- _What is expected_
A faithful copy of all the data is the goal; omit the pictures.

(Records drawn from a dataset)
-------

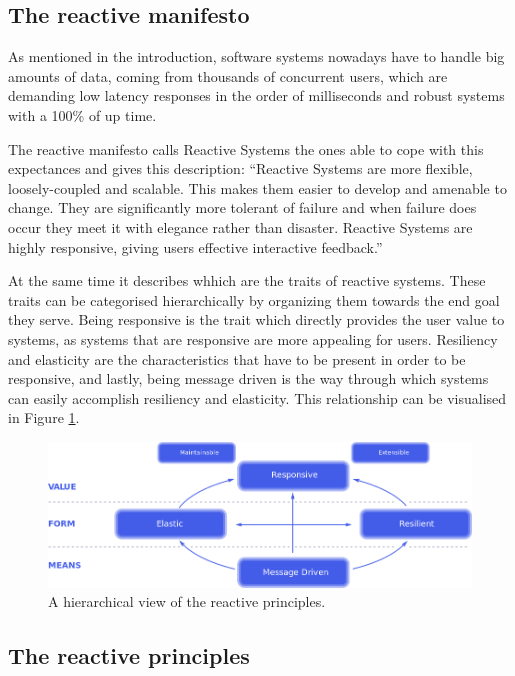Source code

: \documentclass[../main.tex]{subfiles}
\begin{document}
\subsection{The reactive manifesto}

As mentioned in the introduction, software systems nowadays have to handle big amounts of data,
coming from thousands of concurrent users, which are demanding low latency responses in the order of
milliseconds and robust systems with a 100\% of up time.


The reactive manifesto \autocite{2014TheManifesto} calls Reactive Systems the
ones able to cope with this expectances and gives this description: ``Reactive
Systems are more flexible, loosely-coupled and scalable. This makes them easier
to develop and amenable to change. They are significantly more tolerant of
failure and when failure does occur they meet it with elegance rather than
disaster. Reactive Systems are highly responsive, giving users effective
interactive feedback.''

At the same time it describes whhich are the traits of reactive systems. These
traits can be categorised hierarchically by organizing them towards the end goal they serve. Being
responsive is the trait which directly provides the user value to systems, as systems that are responsive
are more appealing for users. Resiliency and elasticity are the characteristics that
have to be present in order to be responsive, and lastly, being message driven is the way
through which systems can easily accomplish resiliency and elasticity. This relationship can be visualised in Figure
\ref{fig:reactive}.

\begin{figure}[ht] \centering
\includegraphics[width=\textwidth]{images/reactive-traits.png}
    \caption{A hierarchical view of the reactive principles.}
    \label{fig:reactive}
\end{figure}

\subsection{The reactive principles}
\end{document}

-------

- _Exercise solution_
Source code

: \documentclass[../main.tex]{subfiles}
\begin{document}
\subsection{The reactive manifesto}

As mentioned in the introduction, software systems nowadays have to handle big amounts of data,
coming from thousands of concurrent users, which are demanding low latency responses in the order of
milliseconds and robust systems with a 100\% of up time.


The reactive manifesto \autocite{2014TheManifesto} calls Reactive Systems the
ones able to cope with this expectances and gives this description: ``Reactive
Systems are more flexible, loosely-coupled and scalable. This makes them easier
to develop and amenable to change. They are significantly more tolerant of
failure and when failure does occur they meet it with elegance rather than
disaster. Reactive Systems are highly responsive, giving users effective
interactive feedback.''

At the same time it describes whhich are the traits of reactive systems. These
traits can be categorised hierarchically by organizing them towards the end goal they serve. Being
responsive is the trait which directly provides the user value to systems, as systems that are responsive
are more appealing for users. Resiliency and elasticity are the characteristics that
have to be present in order to be responsive, and lastly, being message driven is the way
through which systems can easily accomplish resiliency and elasticity. This relationship can be visualised in Figure
\ref{fig:reactive}.

\begin{figure}[ht] \centering
\includegraphics[width=\textwidth]{images/reactive-traits.png}
    \caption{A hierarchical view of the reactive principles.}
    \label{fig:reactive}
\end{figure}

\subsection{The reactive principles}
\end{document}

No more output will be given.